Closing all html tags

tijmenamsing · February 22, 2012

Hello,

I'm working on a page where users can add articles by writing text in textareas with a WYSIWYG editor. When they submit the form it's saved in a database.

As a summary of the article i grab the first 800 characters of the article, but as you could imagine there might occur html tags like <div> or <span> in the summary which are not closed. To prevent this from ruining my page layout when their articles are posted on the wegbsite I could use strip_tags but I'd like to keep the format, also this would delete images.

I couldn't think of another solution then a function which checks for open tags and if so; add closing tags at the end of the summary.

I already made a similar function a while back, but that one only checks for <div> and <span>, as those are the worst.. The nasty part is that I kind of deleted that function accidentally, and I can't fully remember how I wrote that.. :facepalm:

So what I would like to have is a function that checks for all unclosed html tags and add the associated closing tags, in the right order, at the end of the summary. Any help getting on the right track is appreciated.

scootstah · February 22, 2012

An easy way would be to count all open tags, and then count all closed tags. If the amount of closed tags is less than the open tags, add as many as you need.

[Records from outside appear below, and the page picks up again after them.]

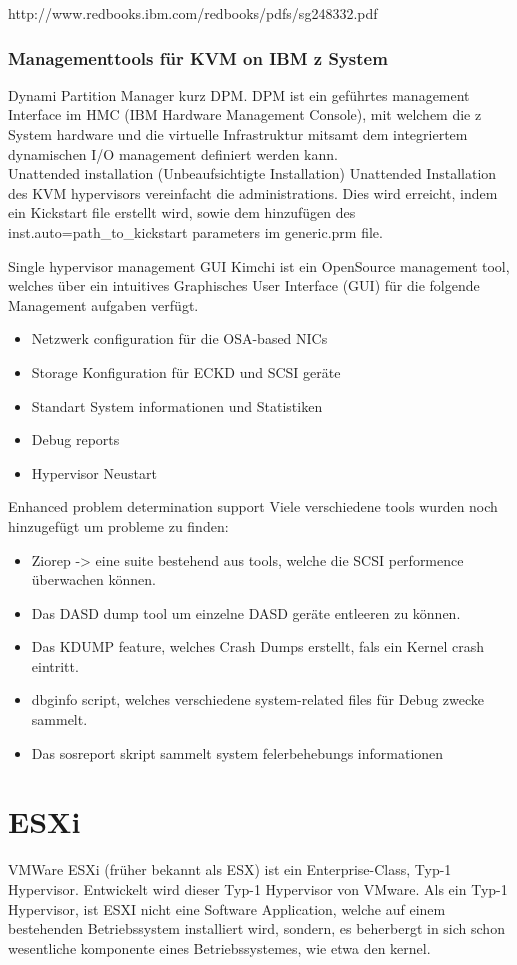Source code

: \documentclass[14pt]{extreport}
\begin{document}
http://www.redbooks.ibm.com/redbooks/pdfs/sg248332.pdf


\subsubsection{Managementtools für KVM on IBM z System}
Dynami Partition Manager kurz DPM.
DPM ist ein geführtes management Interface im HMC (IBM Hardware Management Console), mit welchem die z System hardware und die virtuelle Infrastruktur mitsamt dem integriertem dynamischen I/O management  definiert werden kann.\\
Unattended installation (Unbeaufsichtigte Installation)
Unattended Installation des KVM hypervisors vereinfacht die administrations. Dies wird erreicht, indem ein Kickstart file erstellt wird, sowie dem hinzufügen des inst.auto=path\_to\_kickstart  parameters im generic.prm file.

Single hypervisor management GUI
Kimchi ist ein OpenSource management tool, welches über ein intuitives Graphisches User Interface (GUI) für die folgende Management aufgaben verfügt.
\begin{itemize}
    \item Netzwerk configuration für die OSA-based NICs
    \item Storage Konfiguration für ECKD und SCSI geräte
    \item Standart System informationen und Statistiken
    \item Debug reports
    \item Hypervisor Neustart
\end{itemize}
\newpage
Enhanced problem determination support
Viele verschiedene tools wurden noch hinzugefügt um probleme zu finden:
\begin{itemize}
    \item Ziorep -> eine suite bestehend aus tools, welche die SCSI performence überwachen können.
    \item Das DASD dump tool um einzelne DASD geräte entleeren zu können.
    \item Das KDUMP feature, welches Crash Dumps erstellt, fals ein Kernel crash eintritt.
    \item dbginfo script, welches verschiedene system-related files für Debug zwecke sammelt.
    \item Das sosreport skript sammelt system felerbehebungs informationen
\end{itemize}

\section{ESXi}
VMWare ESXi (früher bekannt als ESX) ist ein Enterprise-Class, Typ-1 Hypervisor. Entwickelt wird dieser Typ-1 Hypervisor von VMware. Als ein Typ-1 Hypervisor, ist ESXI nicht eine Software Application, welche auf einem bestehenden Betriebssystem installiert wird, sondern, es beherbergt in sich schon wesentliche komponente eines Betriebssystemes, wie etwa den kernel. \\
\end{document}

It might screw up the layout of what they posted but at least it will be confined to that area.

tijmenamsing · February 22, 2012

That's the way my function worked as far as I can remember. And I called it like: tags("<div>", "</div>", $summary), the paramaters being (opening tags, closing tags, haystack).

I used to call it only for div and span but now I would like a function that checks for all occuring opening tags automatically.

Psycho · February 22, 2012

Since the tags aren't displayed I wouldn't consider them part of the "first 800" characters. So, I'd build a process to strip out all the characters after the first 800 that aren't tags. So, you might have some empty tags towards the end but since there would be no content between them they wouldn't do anything to the display. It's a little late, otherwise I might tinker with this.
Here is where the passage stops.